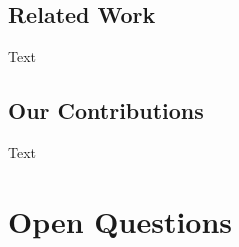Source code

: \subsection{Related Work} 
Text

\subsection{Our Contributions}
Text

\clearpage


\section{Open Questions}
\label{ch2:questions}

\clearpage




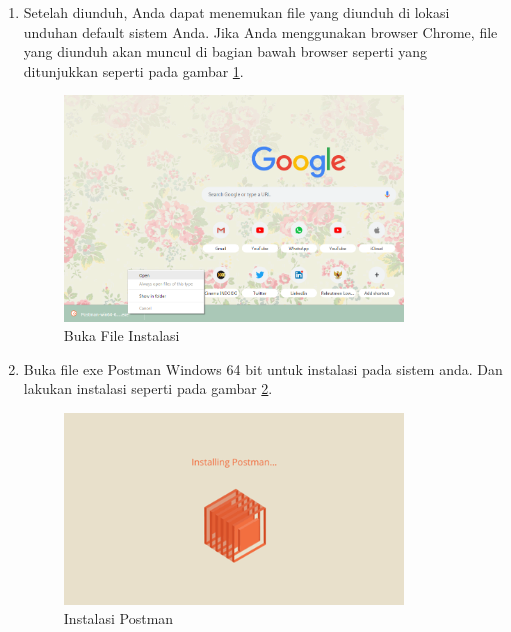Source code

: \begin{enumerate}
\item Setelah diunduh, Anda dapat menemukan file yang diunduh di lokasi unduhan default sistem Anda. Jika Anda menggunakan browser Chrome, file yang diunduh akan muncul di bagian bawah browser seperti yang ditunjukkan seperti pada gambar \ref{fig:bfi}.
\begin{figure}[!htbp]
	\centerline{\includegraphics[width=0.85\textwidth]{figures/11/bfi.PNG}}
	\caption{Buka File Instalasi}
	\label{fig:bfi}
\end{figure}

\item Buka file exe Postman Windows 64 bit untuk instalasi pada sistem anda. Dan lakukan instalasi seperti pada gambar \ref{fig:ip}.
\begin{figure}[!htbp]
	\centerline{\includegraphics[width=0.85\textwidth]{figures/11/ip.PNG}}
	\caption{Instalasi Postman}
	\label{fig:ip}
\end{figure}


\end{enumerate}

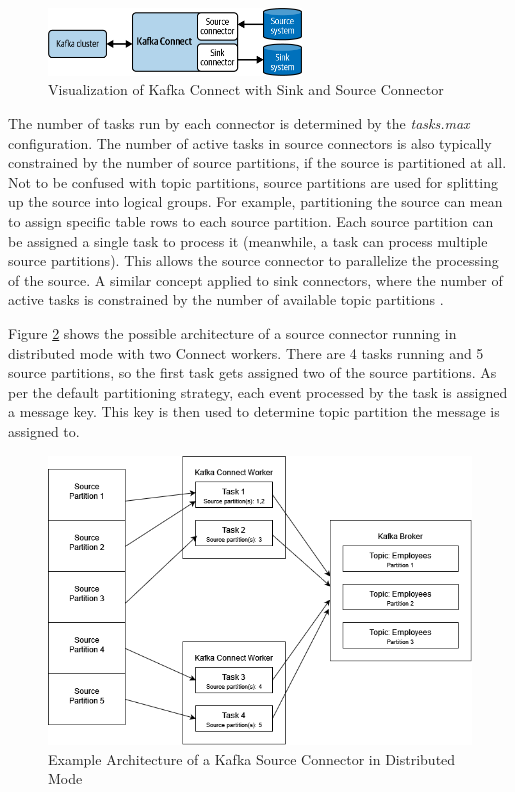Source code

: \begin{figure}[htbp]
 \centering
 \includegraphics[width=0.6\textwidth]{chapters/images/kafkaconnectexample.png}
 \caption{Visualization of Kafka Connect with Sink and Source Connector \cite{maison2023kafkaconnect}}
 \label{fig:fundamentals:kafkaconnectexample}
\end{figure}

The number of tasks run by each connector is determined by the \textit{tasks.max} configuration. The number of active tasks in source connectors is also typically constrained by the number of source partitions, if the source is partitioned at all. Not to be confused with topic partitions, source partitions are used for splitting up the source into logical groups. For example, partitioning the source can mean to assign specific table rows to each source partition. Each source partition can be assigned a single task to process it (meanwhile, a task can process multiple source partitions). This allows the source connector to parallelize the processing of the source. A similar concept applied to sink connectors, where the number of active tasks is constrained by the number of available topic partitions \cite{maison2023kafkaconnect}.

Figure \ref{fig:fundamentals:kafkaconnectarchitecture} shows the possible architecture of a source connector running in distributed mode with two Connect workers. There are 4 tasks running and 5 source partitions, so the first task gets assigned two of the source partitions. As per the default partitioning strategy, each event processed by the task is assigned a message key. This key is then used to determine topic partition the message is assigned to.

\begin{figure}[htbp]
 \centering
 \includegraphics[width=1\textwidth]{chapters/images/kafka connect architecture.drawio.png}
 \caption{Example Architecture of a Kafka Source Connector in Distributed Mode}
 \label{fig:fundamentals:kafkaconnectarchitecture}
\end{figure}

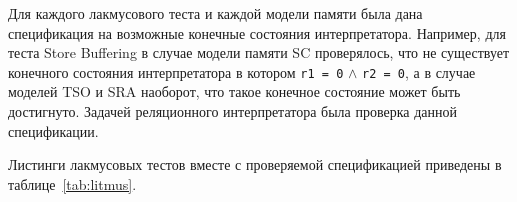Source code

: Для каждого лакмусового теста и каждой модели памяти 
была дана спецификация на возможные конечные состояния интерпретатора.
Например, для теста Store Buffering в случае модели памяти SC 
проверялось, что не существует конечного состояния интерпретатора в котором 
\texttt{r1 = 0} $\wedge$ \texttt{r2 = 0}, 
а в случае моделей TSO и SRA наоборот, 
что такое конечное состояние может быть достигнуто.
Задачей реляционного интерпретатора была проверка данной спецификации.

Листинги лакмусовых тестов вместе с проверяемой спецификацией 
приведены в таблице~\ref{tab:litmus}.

====

The required output is each line from the one with "Листинги лакмусовых тестов" through the end of the material above, repeated exactly with both ends included.

Листинги лакмусовых тестов вместе с проверяемой спецификацией 
приведены в таблице~\ref{tab:litmus}.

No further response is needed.